What to do
If a line in the entries contains the word "that", list it.

Listed records

--- START ---

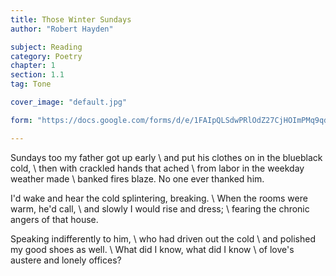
 ```yaml
---
title: Those Winter Sundays
author: "Robert Hayden"

subject: Reading
category: Poetry
chapter: 1
section: 1.1
tag: Tone

cover_image: "default.jpg"

form: "https://docs.google.com/forms/d/e/1FAIpQLSdwPRlOdZ27CjHOImPMq9qdvg_S88e39A9EY0G9jyR3V5_NDQ/viewform"

---
```

Sundays too my father got up early \\
and put his clothes on in the blueblack cold, \\
then with crackled hands that ached \\
from labor in the weekday weather made \\
banked fires blaze. No one ever thanked him.

I'd wake and hear the cold splintering, breaking. \\
When the rooms were warm, he'd call, \\
and slowly I would rise and dress; \\
fearing the chronic angers of that house.

Speaking indifferently to him, \\
who had driven out the cold \\
and polished my good shoes as well. \\
What did I know, what did I know \\
of love's austere and lonely offices?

--- END ---

Result
then with crackled hands that ached \\
fearing the chronic angers of that house.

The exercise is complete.